2010-08-01 Thread David Brodbeck


On Aug 1, 2010, at 2:18 PM, Jason C. Wells wrote:

I have a 100 mbps (12,207 KiB/s) home LAN in full-duplex.  A 1 MiB  
file transfers at 146.7 KiB/s via wput.  The same file transfers at  
91.34 KiB/s via samba.  That's less than 1% of available transfer  
rate.  Seems like my transfers are slow.  I do better than that when  
installing via the internet.


Does the FTP performance compared to available bandwidth seem  
right?  Is the relative performance of samba to FTP right?  I read a  
couple quick links on the net which said, It's complicated.

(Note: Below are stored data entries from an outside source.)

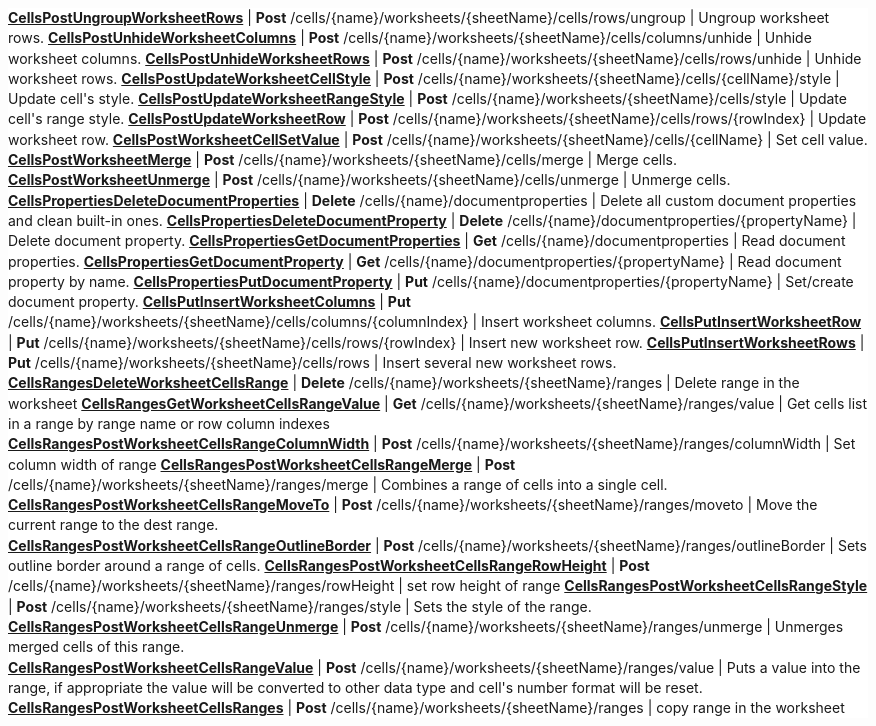 [**CellsPostUngroupWorksheetRows**](CellsApi.md#CellsPostUngroupWorksheetRows) | **Post** /cells/{name}/worksheets/{sheetName}/cells/rows/ungroup | Ungroup worksheet rows.
[**CellsPostUnhideWorksheetColumns**](CellsApi.md#CellsPostUnhideWorksheetColumns) | **Post** /cells/{name}/worksheets/{sheetName}/cells/columns/unhide | Unhide worksheet columns.
[**CellsPostUnhideWorksheetRows**](CellsApi.md#CellsPostUnhideWorksheetRows) | **Post** /cells/{name}/worksheets/{sheetName}/cells/rows/unhide | Unhide worksheet rows.
[**CellsPostUpdateWorksheetCellStyle**](CellsApi.md#CellsPostUpdateWorksheetCellStyle) | **Post** /cells/{name}/worksheets/{sheetName}/cells/{cellName}/style | Update cell&#39;s style.
[**CellsPostUpdateWorksheetRangeStyle**](CellsApi.md#CellsPostUpdateWorksheetRangeStyle) | **Post** /cells/{name}/worksheets/{sheetName}/cells/style | Update cell&#39;s range style.
[**CellsPostUpdateWorksheetRow**](CellsApi.md#CellsPostUpdateWorksheetRow) | **Post** /cells/{name}/worksheets/{sheetName}/cells/rows/{rowIndex} | Update worksheet row.
[**CellsPostWorksheetCellSetValue**](CellsApi.md#CellsPostWorksheetCellSetValue) | **Post** /cells/{name}/worksheets/{sheetName}/cells/{cellName} | Set cell value.
[**CellsPostWorksheetMerge**](CellsApi.md#CellsPostWorksheetMerge) | **Post** /cells/{name}/worksheets/{sheetName}/cells/merge | Merge cells.
[**CellsPostWorksheetUnmerge**](CellsApi.md#CellsPostWorksheetUnmerge) | **Post** /cells/{name}/worksheets/{sheetName}/cells/unmerge | Unmerge cells.
[**CellsPropertiesDeleteDocumentProperties**](CellsApi.md#CellsPropertiesDeleteDocumentProperties) | **Delete** /cells/{name}/documentproperties | Delete all custom document properties and clean built-in ones.
[**CellsPropertiesDeleteDocumentProperty**](CellsApi.md#CellsPropertiesDeleteDocumentProperty) | **Delete** /cells/{name}/documentproperties/{propertyName} | Delete document property.
[**CellsPropertiesGetDocumentProperties**](CellsApi.md#CellsPropertiesGetDocumentProperties) | **Get** /cells/{name}/documentproperties | Read document properties.
[**CellsPropertiesGetDocumentProperty**](CellsApi.md#CellsPropertiesGetDocumentProperty) | **Get** /cells/{name}/documentproperties/{propertyName} | Read document property by name.
[**CellsPropertiesPutDocumentProperty**](CellsApi.md#CellsPropertiesPutDocumentProperty) | **Put** /cells/{name}/documentproperties/{propertyName} | Set/create document property.
[**CellsPutInsertWorksheetColumns**](CellsApi.md#CellsPutInsertWorksheetColumns) | **Put** /cells/{name}/worksheets/{sheetName}/cells/columns/{columnIndex} | Insert worksheet columns.
[**CellsPutInsertWorksheetRow**](CellsApi.md#CellsPutInsertWorksheetRow) | **Put** /cells/{name}/worksheets/{sheetName}/cells/rows/{rowIndex} | Insert new worksheet row.
[**CellsPutInsertWorksheetRows**](CellsApi.md#CellsPutInsertWorksheetRows) | **Put** /cells/{name}/worksheets/{sheetName}/cells/rows | Insert several new worksheet rows.
[**CellsRangesDeleteWorksheetCellsRange**](CellsApi.md#CellsRangesDeleteWorksheetCellsRange) | **Delete** /cells/{name}/worksheets/{sheetName}/ranges | Delete range in the worksheet
[**CellsRangesGetWorksheetCellsRangeValue**](CellsApi.md#CellsRangesGetWorksheetCellsRangeValue) | **Get** /cells/{name}/worksheets/{sheetName}/ranges/value | Get cells list in a range by range name or row column indexes  
[**CellsRangesPostWorksheetCellsRangeColumnWidth**](CellsApi.md#CellsRangesPostWorksheetCellsRangeColumnWidth) | **Post** /cells/{name}/worksheets/{sheetName}/ranges/columnWidth | Set column width of range
[**CellsRangesPostWorksheetCellsRangeMerge**](CellsApi.md#CellsRangesPostWorksheetCellsRangeMerge) | **Post** /cells/{name}/worksheets/{sheetName}/ranges/merge | Combines a range of cells into a single cell.              
[**CellsRangesPostWorksheetCellsRangeMoveTo**](CellsApi.md#CellsRangesPostWorksheetCellsRangeMoveTo) | **Post** /cells/{name}/worksheets/{sheetName}/ranges/moveto | Move the current range to the dest range.             
[**CellsRangesPostWorksheetCellsRangeOutlineBorder**](CellsApi.md#CellsRangesPostWorksheetCellsRangeOutlineBorder) | **Post** /cells/{name}/worksheets/{sheetName}/ranges/outlineBorder | Sets outline border around a range of cells.
[**CellsRangesPostWorksheetCellsRangeRowHeight**](CellsApi.md#CellsRangesPostWorksheetCellsRangeRowHeight) | **Post** /cells/{name}/worksheets/{sheetName}/ranges/rowHeight | set row height of range
[**CellsRangesPostWorksheetCellsRangeStyle**](CellsApi.md#CellsRangesPostWorksheetCellsRangeStyle) | **Post** /cells/{name}/worksheets/{sheetName}/ranges/style | Sets the style of the range.             
[**CellsRangesPostWorksheetCellsRangeUnmerge**](CellsApi.md#CellsRangesPostWorksheetCellsRangeUnmerge) | **Post** /cells/{name}/worksheets/{sheetName}/ranges/unmerge | Unmerges merged cells of this range.             
[**CellsRangesPostWorksheetCellsRangeValue**](CellsApi.md#CellsRangesPostWorksheetCellsRangeValue) | **Post** /cells/{name}/worksheets/{sheetName}/ranges/value | Puts a value into the range, if appropriate the value will be converted to other data type and cell&#39;s number format will be reset.             
[**CellsRangesPostWorksheetCellsRanges**](CellsApi.md#CellsRangesPostWorksheetCellsRanges) | **Post** /cells/{name}/worksheets/{sheetName}/ranges | copy range in the worksheet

Those figures do  seem a little low.  Some stuff to check:

Are transfers in one direction a lot faster than transfers in the  
other?  If so, the machines and the network switch may not all be  
agreeing on the duplex mode.  Auto-negotiation sometimes fails and can  
lead to a lot of silent collisions, slowing things down dramatically.


How about the disk you're transferring from? Is it limiting the speed?  
Those figures would be fairly normal for a USB 1.0 drive, for example.


Are you sure all the machines involved are operating at 100 mbps?   
I've seen them silently fall back to 10 when there's a bad cable  
involved.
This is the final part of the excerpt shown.